从运行于客户数据中心中的应用程序访问 ElastiCache 缓存
还有一种可能的场景是混合架构,客户数据中心内的客户端或应用程序可能需要访问 VPC 中的 ElastiCache 缓存。此方案也受支持,前提是客户的 VPC 和数据中心之间已通过 VPN 或 Direct Connect 建立连接。
使用 VPN 连接从运行于客户数据中心的应用程序访问 ElastiCache 缓存
下图说明如何使用 VPN 连接,从运行于企业网络中的应用程序访问 ElastiCache 缓存。

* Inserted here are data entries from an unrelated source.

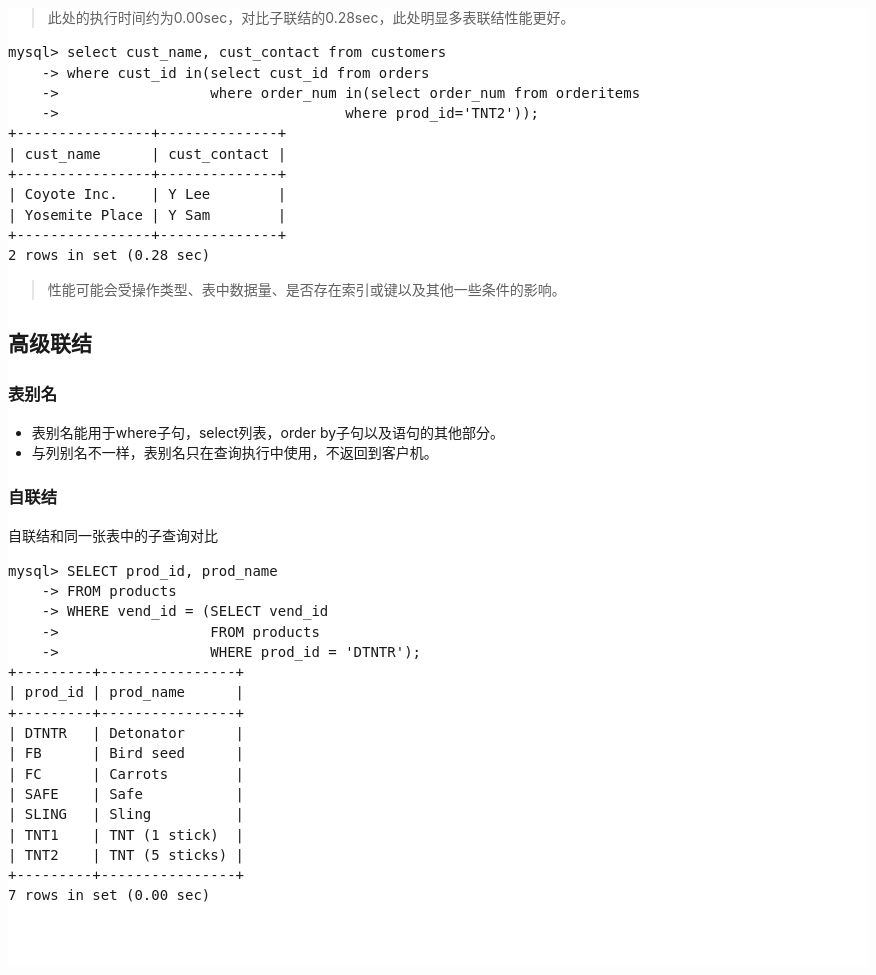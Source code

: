 </pre>

> 此处的执行时间约为0.00sec，对比子联结的0.28sec，此处明显多表联结性能更好。

<pre>mysql> select cust_name, cust_contact from customers
    -> where cust_id in(select cust_id from orders
    ->                  where order_num in(select order_num from orderitems
    ->                                  where prod_id='TNT2'));
+----------------+--------------+
| cust_name      | cust_contact |
+----------------+--------------+
| Coyote Inc.    | Y Lee        |
| Yosemite Place | Y Sam        |
+----------------+--------------+
2 rows in set (0.28 sec)
</pre>

> 性能可能会受操作类型、表中数据量、是否存在索引或键以及其他一些条件的影响。

## 高级联结

### 表别名

*   表别名能用于where子句，select列表，order by子句以及语句的其他部分。
*   与列别名不一样，表别名只在查询执行中使用，不返回到客户机。

### 自联结

自联结和同一张表中的子查询对比

<pre>mysql> SELECT prod_id, prod_name
    -> FROM products
    -> WHERE vend_id = (SELECT vend_id
    ->                  FROM products
    ->                  WHERE prod_id = 'DTNTR');
+---------+----------------+
| prod_id | prod_name      |
+---------+----------------+
| DTNTR   | Detonator      |
| FB      | Bird seed      |
| FC      | Carrots        |
| SAFE    | Safe           |
| SLING   | Sling          |
| TNT1    | TNT (1 stick)  |
| TNT2    | TNT (5 sticks) |
+---------+----------------+
7 rows in set (0.00 sec)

从数据中心或通过 VPN 连接到 ElastiCache
通过 VPN 连接从本地应用程序访问 VPC 中的缓存
-
通过向 VPC 中添加硬件虚拟专用网关来建立 VPN 连接。有关更多信息,请参阅在您的 VPC 中添加硬件虚拟专用网关。
-
更新部署 ElastiCache 缓存时所在子网的 VPC 路由表,以允许来自本地应用程序服务器的流量。对于使用 BGP 的动态路由,可自动传播您的路由。
-
修改 ElastiCache 缓存的安全组,以允许来自本地应用程序服务器的入站连接。
通过 VPN 连接访问缓存将造成网络连接延迟并产生其他数据传输费用。
使用 Direct Connect 从运行于客户数据中心中的应用程序访问 ElastiCache 缓存
下图说明如何使用 Direct Connect,从运行于企业网络中的应用程序访问 ElastiCache 缓存。

从数据中心或通过 Direct Connect 连接到 ElastiCache
使用 Direct Connect 从在您网络中运行的应用程序访问 ElastiCache 缓存
-
建立 Direct Connect 连接。有关更多信息,请参阅 Amazon Direct Connect 入门。
-
修改 ElastiCache 缓存的安全组,以允许来自本地应用程序服务器的入站连接。
通过 DX 连接访问缓存可能会造成网络连接延迟并产生其他数据传输费用。